→ Task input:
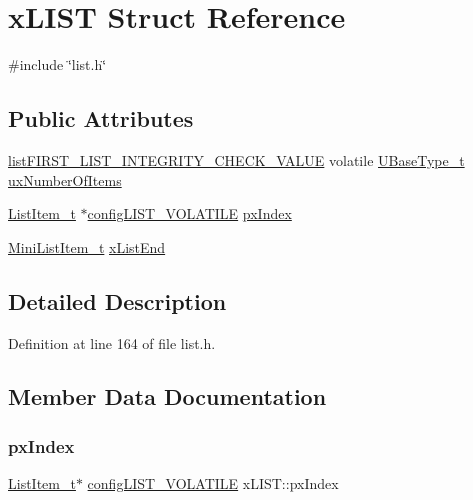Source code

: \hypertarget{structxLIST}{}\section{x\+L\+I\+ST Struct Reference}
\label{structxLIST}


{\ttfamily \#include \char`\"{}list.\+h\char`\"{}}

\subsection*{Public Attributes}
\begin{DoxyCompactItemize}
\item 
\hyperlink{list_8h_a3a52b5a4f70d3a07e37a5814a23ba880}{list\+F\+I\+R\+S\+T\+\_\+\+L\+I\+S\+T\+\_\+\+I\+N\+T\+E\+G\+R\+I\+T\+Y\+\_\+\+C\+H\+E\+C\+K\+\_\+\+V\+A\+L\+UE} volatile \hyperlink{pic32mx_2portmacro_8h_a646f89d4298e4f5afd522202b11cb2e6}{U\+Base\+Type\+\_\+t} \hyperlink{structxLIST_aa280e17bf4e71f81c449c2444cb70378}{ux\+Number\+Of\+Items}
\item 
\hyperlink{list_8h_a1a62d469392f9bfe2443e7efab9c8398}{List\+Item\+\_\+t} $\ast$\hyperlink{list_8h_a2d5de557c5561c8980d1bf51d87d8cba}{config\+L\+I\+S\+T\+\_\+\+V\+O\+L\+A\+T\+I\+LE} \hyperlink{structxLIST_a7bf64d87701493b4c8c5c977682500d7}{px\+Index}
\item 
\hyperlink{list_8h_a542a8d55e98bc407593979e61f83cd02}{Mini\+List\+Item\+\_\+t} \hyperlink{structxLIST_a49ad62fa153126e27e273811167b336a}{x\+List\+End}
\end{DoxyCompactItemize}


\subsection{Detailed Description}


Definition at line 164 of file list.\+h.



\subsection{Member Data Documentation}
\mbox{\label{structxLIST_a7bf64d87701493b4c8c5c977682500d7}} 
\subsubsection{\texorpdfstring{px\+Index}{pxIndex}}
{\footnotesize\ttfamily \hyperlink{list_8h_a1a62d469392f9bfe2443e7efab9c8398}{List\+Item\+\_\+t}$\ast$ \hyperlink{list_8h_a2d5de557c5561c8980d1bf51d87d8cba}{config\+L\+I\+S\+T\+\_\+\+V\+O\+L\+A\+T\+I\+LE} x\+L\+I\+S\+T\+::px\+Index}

→ Required work:
Copy the whole of the material above exactly, and exclude every picture.

→ Answer for this exercise:
Source code

: \hypertarget{structxLIST}{}\section{x\+L\+I\+ST Struct Reference}
\label{structxLIST}


{\ttfamily \#include \char`\"{}list.\+h\char`\"{}}

\subsection*{Public Attributes}
\begin{DoxyCompactItemize}
\item 
\hyperlink{list_8h_a3a52b5a4f70d3a07e37a5814a23ba880}{list\+F\+I\+R\+S\+T\+\_\+\+L\+I\+S\+T\+\_\+\+I\+N\+T\+E\+G\+R\+I\+T\+Y\+\_\+\+C\+H\+E\+C\+K\+\_\+\+V\+A\+L\+UE} volatile \hyperlink{pic32mx_2portmacro_8h_a646f89d4298e4f5afd522202b11cb2e6}{U\+Base\+Type\+\_\+t} \hyperlink{structxLIST_aa280e17bf4e71f81c449c2444cb70378}{ux\+Number\+Of\+Items}
\item 
\hyperlink{list_8h_a1a62d469392f9bfe2443e7efab9c8398}{List\+Item\+\_\+t} $\ast$\hyperlink{list_8h_a2d5de557c5561c8980d1bf51d87d8cba}{config\+L\+I\+S\+T\+\_\+\+V\+O\+L\+A\+T\+I\+LE} \hyperlink{structxLIST_a7bf64d87701493b4c8c5c977682500d7}{px\+Index}
\item 
\hyperlink{list_8h_a542a8d55e98bc407593979e61f83cd02}{Mini\+List\+Item\+\_\+t} \hyperlink{structxLIST_a49ad62fa153126e27e273811167b336a}{x\+List\+End}
\end{DoxyCompactItemize}


\subsection{Detailed Description}


Definition at line 164 of file list.\+h.



\subsection{Member Data Documentation}
\mbox{\label{structxLIST_a7bf64d87701493b4c8c5c977682500d7}} 
\subsubsection{\texorpdfstring{px\+Index}{pxIndex}}
{\footnotesize\ttfamily \hyperlink{list_8h_a1a62d469392f9bfe2443e7efab9c8398}{List\+Item\+\_\+t}$\ast$ \hyperlink{list_8h_a2d5de557c5561c8980d1bf51d87d8cba}{config\+L\+I\+S\+T\+\_\+\+V\+O\+L\+A\+T\+I\+LE} x\+L\+I\+S\+T\+::px\+Index}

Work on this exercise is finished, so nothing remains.